ATS is one of the newer techniques employed by banking malware that not many people are familiar with so I thought I’d do a small post explaining it. To fully appreciate the complexity of ATS we have to take a look at a brief history of financial malware and how they harvest financial information such as bank logins, I did write some individual posts about formgrabbers, and webinjects but figured a quick recap would be better.
A formgrabber is a malicious module that is injected into the user’s browser and modifies the code flow to intercept POST requests between form submission and SSL/TLS encryption; as a result formgrabbing malware is capable of intercepting HTTPS requests before they are encrypted, thus can log usernames and passwords for HTTPS sites such as PayPal. All intercepted credentials would then be sent back to the C&C server where they would most likely be sold in bulk to other criminals willing to use them. Although formgrabbers work fine for most sites which only require usernames an passwords, banks generally require extra information during log in to prevent use of stolen credentials.
Webinjects are an extension to formgrabbing which adds the ability to intercept web responses, which nicely compliments the formgrabber’s ability to harvest credentials by intercepting requests. A response can be modified after the browser has decrypted it but prior to it being displayed to the user, allowing malware to modify any and all page content for any site the user visits. The main purpose of webinjects are to add fields on bank login forms to requests extra information that is required to log in, then when the form is submitted it is picked up by the formgrabber. Here’s an example of when webinjects are useful: My personal bank account requires a second password to log in and it’ll say something like “enter character 2, 6, and 7”, if the request was intercepted then the C&C would only have characters 2, 6, and 7 stored but next time the bank might ask for characters 1, 3, and 5, making it impossible for someone to log in until all characters have been logged (At the rate I log into online banking, this would take many months). A solution to this problem would be for the webinjects to add a message to the login page which says “To confirm your identity, please enter your full secondary password” followed by a text box, then upon log in all required information would be intercepted by the formgrabber and sent to the C&C.

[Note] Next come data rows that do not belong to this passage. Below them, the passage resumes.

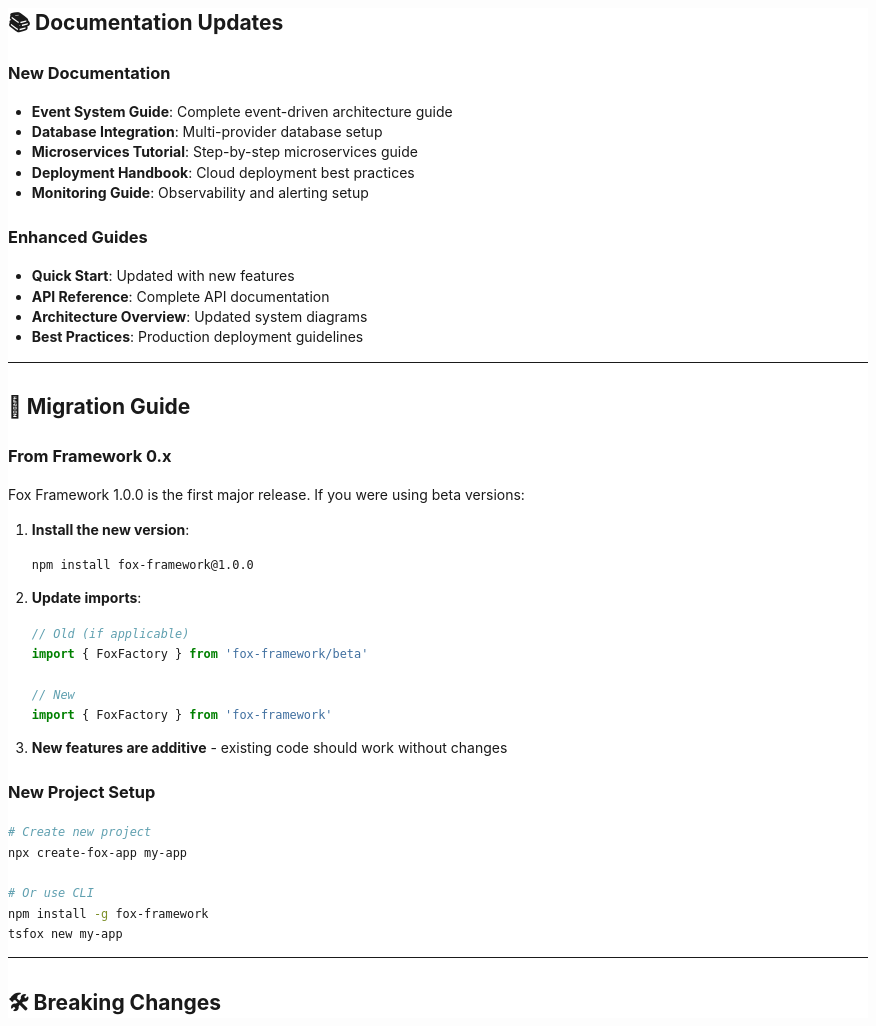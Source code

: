 
## 📚 Documentation Updates

### New Documentation
- **Event System Guide**: Complete event-driven architecture guide
- **Database Integration**: Multi-provider database setup
- **Microservices Tutorial**: Step-by-step microservices guide
- **Deployment Handbook**: Cloud deployment best practices
- **Monitoring Guide**: Observability and alerting setup

### Enhanced Guides
- **Quick Start**: Updated with new features
- **API Reference**: Complete API documentation
- **Architecture Overview**: Updated system diagrams
- **Best Practices**: Production deployment guidelines

---

## 🔄 Migration Guide

### From Framework 0.x
Fox Framework 1.0.0 is the first major release. If you were using beta versions:

1. **Install the new version**:
   ```bash
   npm install fox-framework@1.0.0
   ```

2. **Update imports**:
   ```typescript
   // Old (if applicable)
   import { FoxFactory } from 'fox-framework/beta'
   
   // New
   import { FoxFactory } from 'fox-framework'
   ```

3. **New features are additive** - existing code should work without changes

### New Project Setup
```bash
# Create new project
npx create-fox-app my-app

# Or use CLI
npm install -g fox-framework
tsfox new my-app
```

---

## 🛠️ Breaking Changes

The main problem with standard webinjects is they are completely useless for banks which use two factor authentication (2FA). If a bank texts a unique one-time code to a customer’s phone which they have to enter in order to log in, there’s no extra information that can be requested by the webinjects which would allow someone else to log in, other than the physical phone, though modifying the webpage to request that the victim mails their phone and pin code to a shady address in Russia is unlikely to fool most people.

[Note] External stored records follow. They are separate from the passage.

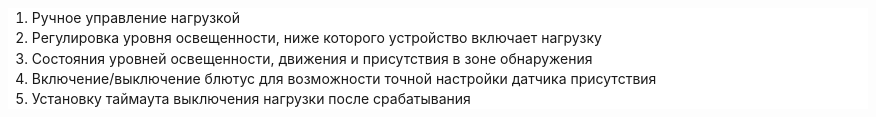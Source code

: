 1. Ручное управление нагрузкой
2. Регулировка уровня освещенности, ниже которого устройство включает нагрузку
3. Состояния уровней освещенности, движения и присутствия в зоне обнаружения
4. Включение/выключение блютус для возможности точной настройки датчика присутствия
5. Установку таймаута выключения нагрузки после срабатывания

Automatic Transfer System (ATS)
Under the hood ATS are simply just webinjects wearing a different hat, the purpose is shifted from gathering credentials for use/sale to automatically initiating wire transfers from the victims own computer (all without needing to log their credentials, bypassing 2FA and all anti-fraud measures).
Once the victim logs into their account normally, the webinjects would inject a script which would callback to the C&C with information such as account number, bank balanced, and bot unique ID; from here a decision on if to initiate a transfer would be made based on factors like bank balance and if any mules are available to receive the transfer (mules are people responsible for handling and laundering stolen funds). If the transfer is authorized, the script would then automatically fill out a transfer with an amount and mule’s bank account number, then submit the request from the victim’s logged in bank account (transfers could be initiated via XMLHttpRequest or by modifying something like a welcome page to contain the pre-filled transfer form hidden from view, which would then be submitted when the user clicks the “Close” button). A real major benefit of ATS comes in when cybercriminals are looking to steal money from secure corporate accounts; If an account were to require transfers to be approved using another one-time code, because the account owner is currently logged in it would be fairly simple for the ATS script to inject a pop up saying something along the lines of “your session has timed out, we’ve sent you a new one-time code which you can enter here to continue”, then pass that code on to the ATS script to silently approve the transfer. It’s also possible for ATS/Webinjects to “correct” the account balance and any pages containing information about the transfer to conceal any funds stolen by the system, leaving the victim completely unaware that anything happened until they log in on a computer that isn’t infected.
Due to the fact ATS scripts must be individually tailored and maintained for each bank, and the large amount of money mules required to maintain cash flow, malware making use of ATS is still fairly uncommon and mostly restricted to large groups such as the one behind the Dridex malware. It may also be possible that ATS becomes even more uncommon with criminals opting to just ransomware the victims and have them handle the sending of funds themselves, rather than stealing them.